§ **Task description**: Determine the count of lines in the following entries that contain the string "float". Write only the number.

─── Dataset content ───

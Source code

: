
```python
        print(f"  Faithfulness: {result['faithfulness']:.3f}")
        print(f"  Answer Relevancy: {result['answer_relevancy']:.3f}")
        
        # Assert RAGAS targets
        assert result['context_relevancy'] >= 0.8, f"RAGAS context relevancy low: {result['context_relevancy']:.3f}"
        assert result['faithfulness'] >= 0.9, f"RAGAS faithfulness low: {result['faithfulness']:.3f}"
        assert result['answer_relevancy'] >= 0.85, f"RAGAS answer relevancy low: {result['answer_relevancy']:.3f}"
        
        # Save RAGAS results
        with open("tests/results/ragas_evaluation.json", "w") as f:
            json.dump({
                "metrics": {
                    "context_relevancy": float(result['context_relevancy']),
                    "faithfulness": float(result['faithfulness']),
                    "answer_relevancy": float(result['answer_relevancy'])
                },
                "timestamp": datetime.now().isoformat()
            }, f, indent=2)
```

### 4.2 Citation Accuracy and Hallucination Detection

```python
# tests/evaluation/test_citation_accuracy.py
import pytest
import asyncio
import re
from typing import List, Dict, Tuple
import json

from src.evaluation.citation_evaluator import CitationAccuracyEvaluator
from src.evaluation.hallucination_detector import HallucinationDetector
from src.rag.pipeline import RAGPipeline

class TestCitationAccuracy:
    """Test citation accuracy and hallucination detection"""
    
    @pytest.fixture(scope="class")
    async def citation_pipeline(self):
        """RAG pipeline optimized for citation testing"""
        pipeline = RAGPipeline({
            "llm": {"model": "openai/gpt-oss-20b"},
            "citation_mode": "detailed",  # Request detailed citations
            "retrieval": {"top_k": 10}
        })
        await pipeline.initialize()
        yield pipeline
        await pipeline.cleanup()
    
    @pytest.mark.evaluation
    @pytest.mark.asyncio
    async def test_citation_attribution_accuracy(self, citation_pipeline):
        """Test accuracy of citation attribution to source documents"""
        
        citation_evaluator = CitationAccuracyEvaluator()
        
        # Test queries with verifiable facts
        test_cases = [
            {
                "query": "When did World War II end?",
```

───
─── Dataset content ───

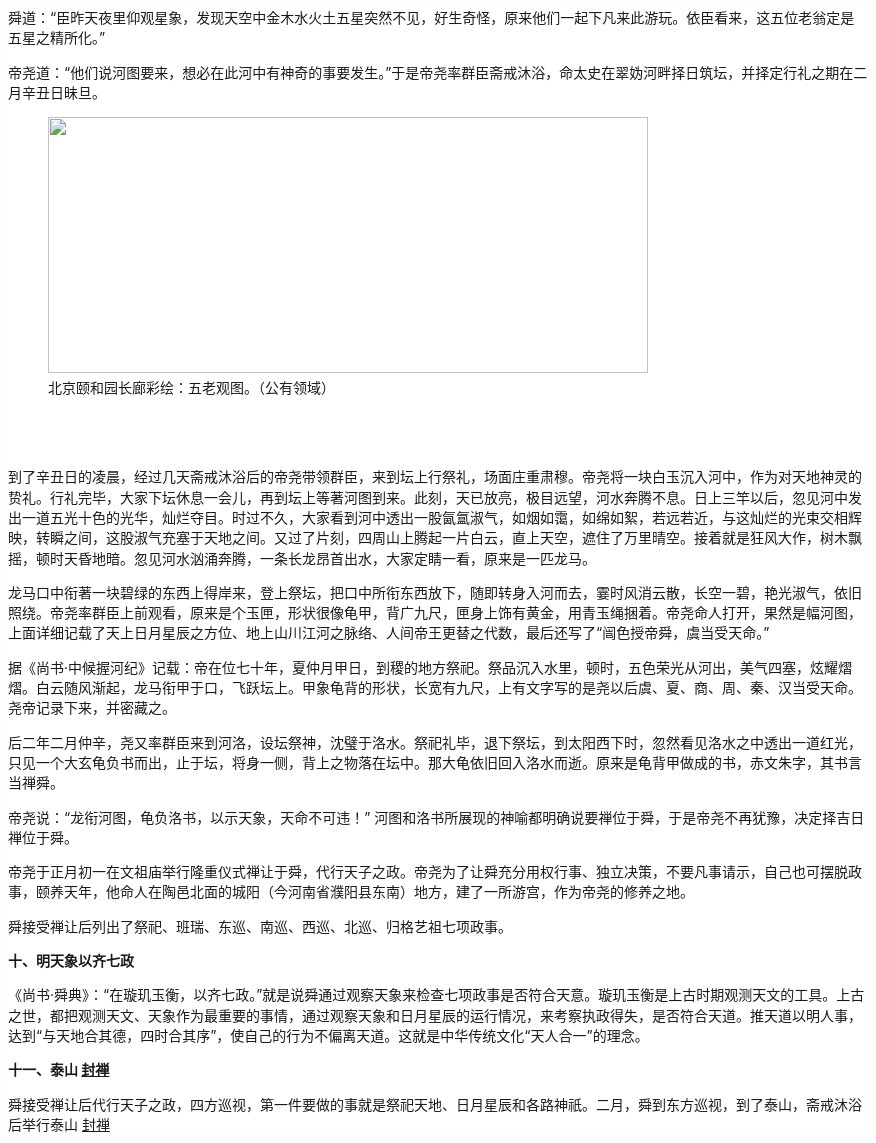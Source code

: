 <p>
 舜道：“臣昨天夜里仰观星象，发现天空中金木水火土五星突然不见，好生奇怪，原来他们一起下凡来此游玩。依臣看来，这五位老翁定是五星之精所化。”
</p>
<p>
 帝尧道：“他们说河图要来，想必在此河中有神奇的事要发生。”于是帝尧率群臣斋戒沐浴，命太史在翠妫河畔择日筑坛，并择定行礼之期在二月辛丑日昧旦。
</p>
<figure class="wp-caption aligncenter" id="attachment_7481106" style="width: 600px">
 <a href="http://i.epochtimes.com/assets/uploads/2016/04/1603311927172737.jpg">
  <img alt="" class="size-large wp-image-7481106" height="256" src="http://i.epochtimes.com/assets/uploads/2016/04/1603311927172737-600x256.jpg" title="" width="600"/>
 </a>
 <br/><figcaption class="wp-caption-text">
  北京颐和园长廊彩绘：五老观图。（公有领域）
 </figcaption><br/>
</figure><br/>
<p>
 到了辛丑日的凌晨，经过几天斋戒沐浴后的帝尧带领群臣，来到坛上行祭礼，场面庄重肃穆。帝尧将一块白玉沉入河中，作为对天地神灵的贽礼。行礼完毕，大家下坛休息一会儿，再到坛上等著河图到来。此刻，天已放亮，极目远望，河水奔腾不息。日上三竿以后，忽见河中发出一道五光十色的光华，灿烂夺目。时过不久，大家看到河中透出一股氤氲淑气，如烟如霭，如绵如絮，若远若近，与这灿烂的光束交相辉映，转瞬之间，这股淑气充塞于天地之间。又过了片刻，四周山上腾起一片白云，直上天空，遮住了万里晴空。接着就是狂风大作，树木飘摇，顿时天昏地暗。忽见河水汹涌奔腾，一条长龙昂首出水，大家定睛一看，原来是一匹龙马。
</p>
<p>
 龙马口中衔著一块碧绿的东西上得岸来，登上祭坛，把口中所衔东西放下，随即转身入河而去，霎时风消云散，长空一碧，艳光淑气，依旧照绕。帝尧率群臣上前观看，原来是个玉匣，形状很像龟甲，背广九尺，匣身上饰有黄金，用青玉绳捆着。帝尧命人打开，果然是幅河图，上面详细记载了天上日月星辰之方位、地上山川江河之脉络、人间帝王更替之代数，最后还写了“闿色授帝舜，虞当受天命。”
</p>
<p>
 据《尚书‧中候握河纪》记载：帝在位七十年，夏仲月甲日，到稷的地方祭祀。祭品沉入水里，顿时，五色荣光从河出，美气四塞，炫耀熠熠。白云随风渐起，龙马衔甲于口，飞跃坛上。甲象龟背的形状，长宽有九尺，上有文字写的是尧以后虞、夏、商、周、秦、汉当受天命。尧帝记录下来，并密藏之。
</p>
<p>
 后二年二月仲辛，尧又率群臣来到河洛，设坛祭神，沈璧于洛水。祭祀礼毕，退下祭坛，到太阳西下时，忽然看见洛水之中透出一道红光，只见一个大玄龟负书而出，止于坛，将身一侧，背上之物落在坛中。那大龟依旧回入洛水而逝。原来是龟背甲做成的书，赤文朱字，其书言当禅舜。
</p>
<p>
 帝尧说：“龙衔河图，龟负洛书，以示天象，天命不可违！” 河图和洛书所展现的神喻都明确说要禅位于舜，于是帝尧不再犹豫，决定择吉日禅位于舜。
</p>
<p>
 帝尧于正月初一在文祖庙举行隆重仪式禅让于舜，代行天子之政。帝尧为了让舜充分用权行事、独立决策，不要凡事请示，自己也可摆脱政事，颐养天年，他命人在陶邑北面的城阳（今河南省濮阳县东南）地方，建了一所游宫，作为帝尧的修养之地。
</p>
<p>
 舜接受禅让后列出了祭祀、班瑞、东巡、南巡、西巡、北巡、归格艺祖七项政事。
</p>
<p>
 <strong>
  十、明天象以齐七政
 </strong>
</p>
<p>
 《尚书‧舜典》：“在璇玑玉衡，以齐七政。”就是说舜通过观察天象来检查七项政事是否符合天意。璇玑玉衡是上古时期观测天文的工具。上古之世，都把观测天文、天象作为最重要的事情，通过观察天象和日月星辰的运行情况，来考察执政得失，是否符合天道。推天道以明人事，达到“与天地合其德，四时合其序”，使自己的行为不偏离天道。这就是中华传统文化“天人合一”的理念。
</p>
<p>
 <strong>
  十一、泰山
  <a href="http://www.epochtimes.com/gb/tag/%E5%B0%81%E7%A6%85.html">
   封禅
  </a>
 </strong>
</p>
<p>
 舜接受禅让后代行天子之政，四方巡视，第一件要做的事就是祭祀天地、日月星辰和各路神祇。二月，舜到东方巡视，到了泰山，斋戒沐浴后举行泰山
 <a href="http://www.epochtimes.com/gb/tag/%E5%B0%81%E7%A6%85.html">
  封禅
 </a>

───
─── Dataset content ───

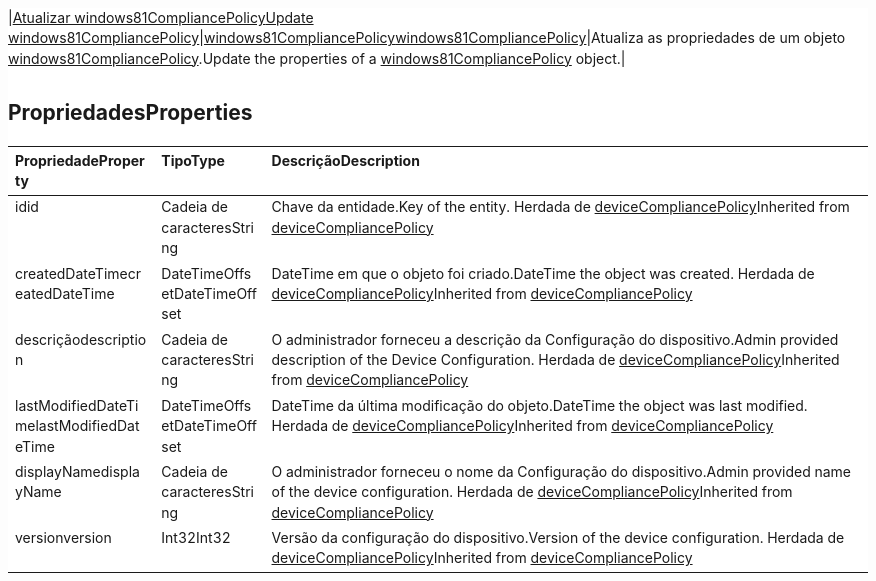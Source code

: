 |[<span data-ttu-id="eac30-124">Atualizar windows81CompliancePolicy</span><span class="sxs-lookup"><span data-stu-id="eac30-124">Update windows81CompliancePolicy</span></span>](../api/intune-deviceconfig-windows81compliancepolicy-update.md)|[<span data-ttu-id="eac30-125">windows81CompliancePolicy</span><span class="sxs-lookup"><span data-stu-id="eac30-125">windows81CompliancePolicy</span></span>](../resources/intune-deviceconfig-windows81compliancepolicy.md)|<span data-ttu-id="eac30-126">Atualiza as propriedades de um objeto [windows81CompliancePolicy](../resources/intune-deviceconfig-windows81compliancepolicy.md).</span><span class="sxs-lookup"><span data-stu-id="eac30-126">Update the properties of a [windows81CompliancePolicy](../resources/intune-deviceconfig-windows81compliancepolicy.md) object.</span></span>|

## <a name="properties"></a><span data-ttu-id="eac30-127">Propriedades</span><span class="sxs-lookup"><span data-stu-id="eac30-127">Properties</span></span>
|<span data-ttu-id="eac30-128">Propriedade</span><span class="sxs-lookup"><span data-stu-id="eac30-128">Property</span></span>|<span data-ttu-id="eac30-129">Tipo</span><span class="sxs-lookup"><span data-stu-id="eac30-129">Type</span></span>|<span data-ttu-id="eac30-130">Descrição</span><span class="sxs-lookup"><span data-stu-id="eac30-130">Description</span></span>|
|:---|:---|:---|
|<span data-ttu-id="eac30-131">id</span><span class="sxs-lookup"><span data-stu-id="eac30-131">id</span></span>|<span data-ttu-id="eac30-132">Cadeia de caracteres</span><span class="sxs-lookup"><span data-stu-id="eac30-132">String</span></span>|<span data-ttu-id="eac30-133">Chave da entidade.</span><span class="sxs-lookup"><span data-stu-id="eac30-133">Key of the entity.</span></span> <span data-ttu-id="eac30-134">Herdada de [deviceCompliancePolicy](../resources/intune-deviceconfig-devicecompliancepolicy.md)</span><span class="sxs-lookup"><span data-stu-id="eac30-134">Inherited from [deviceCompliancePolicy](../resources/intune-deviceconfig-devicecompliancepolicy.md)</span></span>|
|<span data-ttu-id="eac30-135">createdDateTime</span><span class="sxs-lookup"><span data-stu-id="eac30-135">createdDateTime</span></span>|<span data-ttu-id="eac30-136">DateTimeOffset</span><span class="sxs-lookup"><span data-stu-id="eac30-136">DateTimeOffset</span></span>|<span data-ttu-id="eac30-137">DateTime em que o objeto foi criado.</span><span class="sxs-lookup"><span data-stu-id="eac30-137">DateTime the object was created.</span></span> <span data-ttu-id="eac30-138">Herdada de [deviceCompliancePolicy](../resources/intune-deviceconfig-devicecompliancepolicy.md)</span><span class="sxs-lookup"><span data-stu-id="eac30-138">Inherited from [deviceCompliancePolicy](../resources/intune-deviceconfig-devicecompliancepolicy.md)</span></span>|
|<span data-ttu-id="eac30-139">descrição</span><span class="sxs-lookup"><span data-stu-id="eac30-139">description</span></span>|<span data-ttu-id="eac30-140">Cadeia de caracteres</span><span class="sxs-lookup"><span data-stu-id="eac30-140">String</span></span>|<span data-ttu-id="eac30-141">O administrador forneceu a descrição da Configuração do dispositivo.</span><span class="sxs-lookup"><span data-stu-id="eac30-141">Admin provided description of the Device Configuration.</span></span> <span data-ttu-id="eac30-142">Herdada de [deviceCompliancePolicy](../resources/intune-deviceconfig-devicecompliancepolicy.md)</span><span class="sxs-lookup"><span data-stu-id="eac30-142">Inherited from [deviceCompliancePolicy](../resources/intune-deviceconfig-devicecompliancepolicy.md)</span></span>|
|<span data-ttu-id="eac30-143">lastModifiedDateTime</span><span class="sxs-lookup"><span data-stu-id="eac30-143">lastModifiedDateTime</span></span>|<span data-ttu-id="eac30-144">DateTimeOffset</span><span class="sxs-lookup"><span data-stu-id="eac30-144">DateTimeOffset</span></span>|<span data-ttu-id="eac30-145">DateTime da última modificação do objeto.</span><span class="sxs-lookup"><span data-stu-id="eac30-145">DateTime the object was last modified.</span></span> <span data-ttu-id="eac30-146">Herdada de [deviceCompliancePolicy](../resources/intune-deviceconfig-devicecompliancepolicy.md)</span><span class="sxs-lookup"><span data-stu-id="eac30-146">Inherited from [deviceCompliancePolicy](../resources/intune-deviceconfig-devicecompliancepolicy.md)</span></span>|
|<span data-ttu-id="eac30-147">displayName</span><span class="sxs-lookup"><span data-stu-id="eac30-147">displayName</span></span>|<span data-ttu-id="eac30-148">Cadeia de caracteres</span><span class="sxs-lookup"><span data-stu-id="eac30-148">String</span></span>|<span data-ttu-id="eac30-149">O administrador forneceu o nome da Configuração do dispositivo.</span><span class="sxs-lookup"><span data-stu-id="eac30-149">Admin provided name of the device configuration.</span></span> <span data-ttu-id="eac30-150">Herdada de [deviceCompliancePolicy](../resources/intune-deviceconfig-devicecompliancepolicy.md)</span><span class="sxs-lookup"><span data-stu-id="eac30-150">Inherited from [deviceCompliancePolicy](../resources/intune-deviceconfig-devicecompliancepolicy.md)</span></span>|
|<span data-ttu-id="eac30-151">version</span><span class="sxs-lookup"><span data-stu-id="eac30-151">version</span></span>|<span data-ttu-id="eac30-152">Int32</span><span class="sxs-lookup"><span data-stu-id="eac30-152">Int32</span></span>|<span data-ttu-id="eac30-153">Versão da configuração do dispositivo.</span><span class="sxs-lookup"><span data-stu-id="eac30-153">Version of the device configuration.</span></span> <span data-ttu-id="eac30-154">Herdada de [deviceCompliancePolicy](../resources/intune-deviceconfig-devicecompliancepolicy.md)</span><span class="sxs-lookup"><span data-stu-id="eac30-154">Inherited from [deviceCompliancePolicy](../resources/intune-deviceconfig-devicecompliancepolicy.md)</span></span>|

───

§ **Completed exercise**: 3